Collected data:
== Segment start ==

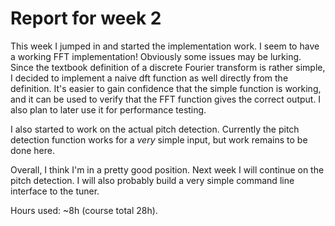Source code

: # Report for week 2

This week I jumped in and started the implementation work. I seem to have a
working FFT implementation! Obviously some issues may be lurking. Since the
textbook definition of a discrete Fourier transform is rather simple, I decided
to implement a naive dft function as well directly from the definition. It's
easier to gain confidence that the simple function is working, and it can be
used to verify that the FFT function gives the correct output. I also plan to
later use it for performance testing.

I also started to work on the actual pitch detection. Currently the pitch
detection function works for a _very_ simple input, but work remains to be done here.

Overall, I think I'm in a pretty good position. Next week I will continue on the
pitch detection. I will also probably build a very simple command line interface
to the tuner.

Hours used: ~8h (course total 28h).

== Segment end ==

#### Exercise requirements
Look through the data above. Each line containing the word "also" needs to be copied.

#### Exercise output
used to verify that the FFT function gives the correct output. I also plan to
I also started to work on the actual pitch detection. Currently the pitch
pitch detection. I will also probably build a very simple command line interface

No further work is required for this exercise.